I'm going to totally contradict myself here about not bitching about players, but at this point I don't care.
Dear Matt Cooke,
I keep thinking about the jersey I have of yours hanging in the back of my closet, and the fact that not only am I disgusted with myself for having it, I'm even more disgusted with the fact I have it hanging along with 2 Trevor Linden jerseys. I think back to when I was, I think, 12 or 13 and saved up all my money from my first job and was so excited to buy that jersey. In fact one of my favourite birthday presents through my childhood years was a simple birthday card which, thanks to a mutual family friend, was signed by you and Harold Druken.
I can't think back that long to remember why I you were my favourite player at the time, I know I thought you were great, I was so nervous I puked after meeting you before a skills competition one year. I know once I started to understand everything a little more and get more into the game in a knowledgeable level you were my favourite because you were a pest, a little shit disturber. You can ask anyone who knows me how much of a pest and little shit disturber I could and still can be, so it was a perfect fit.
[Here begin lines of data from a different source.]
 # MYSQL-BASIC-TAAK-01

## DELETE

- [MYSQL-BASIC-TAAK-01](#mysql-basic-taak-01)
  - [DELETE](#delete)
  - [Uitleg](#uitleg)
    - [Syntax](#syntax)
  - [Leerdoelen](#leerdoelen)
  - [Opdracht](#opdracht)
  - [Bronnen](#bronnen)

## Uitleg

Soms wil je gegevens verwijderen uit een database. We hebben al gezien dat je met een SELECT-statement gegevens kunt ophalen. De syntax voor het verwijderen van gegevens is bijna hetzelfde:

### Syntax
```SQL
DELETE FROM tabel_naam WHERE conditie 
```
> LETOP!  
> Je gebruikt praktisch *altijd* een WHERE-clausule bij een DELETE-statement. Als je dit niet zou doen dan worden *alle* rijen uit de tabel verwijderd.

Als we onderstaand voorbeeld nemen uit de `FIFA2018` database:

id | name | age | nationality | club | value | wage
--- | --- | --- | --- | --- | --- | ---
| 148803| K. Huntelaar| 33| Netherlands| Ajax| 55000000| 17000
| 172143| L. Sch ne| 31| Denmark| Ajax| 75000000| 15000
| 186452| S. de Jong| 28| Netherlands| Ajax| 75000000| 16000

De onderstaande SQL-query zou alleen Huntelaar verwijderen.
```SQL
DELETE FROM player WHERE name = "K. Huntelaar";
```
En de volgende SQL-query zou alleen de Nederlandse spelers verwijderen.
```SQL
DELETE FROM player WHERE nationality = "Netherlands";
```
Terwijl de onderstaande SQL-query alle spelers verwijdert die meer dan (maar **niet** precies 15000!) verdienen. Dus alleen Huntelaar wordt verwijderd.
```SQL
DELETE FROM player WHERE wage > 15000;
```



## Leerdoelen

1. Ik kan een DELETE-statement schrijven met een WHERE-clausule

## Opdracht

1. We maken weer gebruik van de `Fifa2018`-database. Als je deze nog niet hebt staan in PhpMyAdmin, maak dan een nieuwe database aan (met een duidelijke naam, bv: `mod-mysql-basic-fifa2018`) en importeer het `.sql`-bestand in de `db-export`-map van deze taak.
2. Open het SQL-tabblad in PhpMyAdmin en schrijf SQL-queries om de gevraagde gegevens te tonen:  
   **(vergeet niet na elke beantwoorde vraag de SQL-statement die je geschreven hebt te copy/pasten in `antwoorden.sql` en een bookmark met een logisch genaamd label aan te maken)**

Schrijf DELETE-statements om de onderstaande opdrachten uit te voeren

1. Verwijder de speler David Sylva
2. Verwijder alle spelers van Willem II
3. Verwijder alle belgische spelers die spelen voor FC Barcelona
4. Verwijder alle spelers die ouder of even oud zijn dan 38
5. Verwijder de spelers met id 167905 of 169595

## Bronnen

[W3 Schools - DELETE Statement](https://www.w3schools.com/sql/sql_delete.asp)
Unlike me, however, I do not remember you ever quite crossing the line during that time, something you do way to much of now.
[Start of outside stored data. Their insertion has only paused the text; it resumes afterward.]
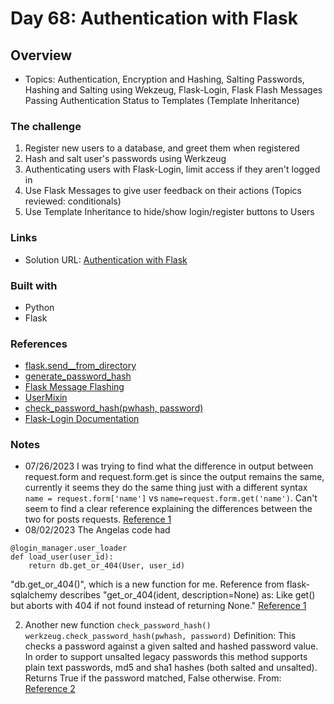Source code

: # Day 68: Authentication with Flask

## Overview

- Topics: Authentication, Encryption and Hashing, Salting Passwords, Hashing and Salting using Wekzeug, Flask-Login, Flask Flash Messages Passing Authentication Status to Templates (Template Inheritance) 

### The challenge

1. Register new users to a database, and greet them when registered
2. Hash and salt user's passwords using Werkzeug
3. Authenticating users with Flask-Login, limit access if they aren't logged in
4. Use Flask Messages to give user feedback on their actions (Topics reviewed: conditionals)
5. Use Template Inheritance to hide/show login/register buttons to Users
 

### Links

- Solution URL: [Authentication with Flask](https://github.com/Mikerniker/100_Days_of_Python/tree/main/Day68)

### Built with

- Python
- Flask


### References
- [flask.send__from_directory](https://flask.palletsprojects.com/en/2.3.x/api/#flask.send_from_directory)
- [generate_password_hash](https://werkzeug.palletsprojects.com/en/2.3.x/utils/#module-werkzeug.security)
- [Flask Message Flashing](https://flask.palletsprojects.com/en/2.3.x/patterns/flashing/)
- [UserMixin](https://www.thedigitalcatonline.com/blog/2020/03/27/mixin-classes-in-python/)
- [check_password_hash(pwhash, password)](https://werkzeug.palletsprojects.com/en/2.3.x/utils/#werkzeug.security.check_password_hash)
- [Flask-Login Documentation](https://flask-login.readthedocs.io/en/latest/)

### Notes

- 07/26/2023 I was trying to find what the difference in output between request.form and request.form.get is since the output remains the same,  currently it seems they do the same thing just with a different syntax ``` name = request.form['name']``` vs ```name=request.form.get('name')```. Can't seem to find a clear reference explaining the differences between the two for posts requests. [Reference 1](https://code.luasoftware.com/tutorials/flask/flask-get-request-parameters-get-post-and-json)
- 08/02/2023 The Angelas code had
```
@login_manager.user_loader
def load_user(user_id):
    return db.get_or_404(User, user_id)
```    
 "db.get_or_404()", which is a new function for me. Reference from flask-sqlalchemy describes "get_or_404(ident, description=None) as: Like get() but aborts with 404 if not found instead of returning None." [Reference 1](https://flask-sqlalchemy.palletsprojects.com/en/2.x/api/)

2. Another new function ```check_password_hash()```
```werkzeug.check_password_hash(pwhash, password)```
Definition: This checks a password against a given salted and hashed password value. In order to support unsalted legacy passwords this method supports plain text passwords, md5 and sha1 hashes (both salted and unsalted). Returns True if the password matched, False otherwise. From: [Reference 2](https://tedboy.github.io/flask/generated/werkzeug.check_password_hash.html)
This topic has been beat to death, but I feel the need to bitch as well. One time, maybe I can say agree with it may have been an accident, you didn't mean to do it, blah, blah, blah. Anytime beyond that is definitely inexcusable. You aren't a rookie, you are a player who has been playing in the NHL for over 10 years, smarten the hell up or get lost. There has been enough talk of head shots and stuff this past year that even the newest of rookie knows better. I don't need my son growing up and seeing you make hits like you have been and thinking it's alright because an NHL player is doing it. In fact, even if you were playing the Canucks, I probably would not allow my son to watch the game. If it was the Matt Cooke I remember in his Canucks days, maybe, a pesky little shit disturber is fine, but I don't want my son to know of the player you have turned into.
How do you explain these things to your children? how do you explain the type of hits you make and justify it? surely you've told your children in the past that ' it was a mistake or an accident' wasn't the acceptable answer to something they did, so I sure as hell hope that isn't how you are explaining your hits and suspensions to them. Maybe they are to young to understand it now, but your reputation is being set in stone, and unless you attempt to make a change now, it will stay that way. I feel sorry that your kids have to know about this Matt Cooke.
I know you and your wife are very charitable off ice, I think The Cooke Family Foundation of Hope is amazing, and your family does amazing things with it. I wish you guys the best of luck in the future with it, and maybe one day I'll even contribute, but at this point I just can't justify it. I know you do other things as well, and this is my challenge to you. You need to find a way to reach out to young hockey players, at hockey schools etc, and explain to them why there is no room for head shots and other illegal hits in the game of hockey. These young kids look up to you big NHL players, make a positive out of it.
You need to find a way to turn this thing around, before one day another player has had enough and turns you around, you may not be as lucky as some of the players you have hit, and as much as I dislike you right now, I wouldn't wish an sort of injury upon you. Can't say the same for others.